Scan the entries for lines with the word "Shougun", then copy those lines.

<<<<

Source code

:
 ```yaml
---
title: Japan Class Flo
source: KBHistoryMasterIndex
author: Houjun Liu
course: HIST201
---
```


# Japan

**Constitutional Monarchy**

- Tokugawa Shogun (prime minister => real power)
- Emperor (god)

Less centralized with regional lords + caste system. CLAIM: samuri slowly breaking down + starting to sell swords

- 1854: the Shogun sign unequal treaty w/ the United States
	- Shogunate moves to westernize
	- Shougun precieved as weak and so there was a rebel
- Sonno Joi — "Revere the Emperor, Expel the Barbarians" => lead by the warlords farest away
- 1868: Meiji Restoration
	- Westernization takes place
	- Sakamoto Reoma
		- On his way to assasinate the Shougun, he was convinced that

>>>>

Output:
	- Shougun precieved as weak and so there was a rebel
		- On his way to assasinate the Shougun, he was convinced that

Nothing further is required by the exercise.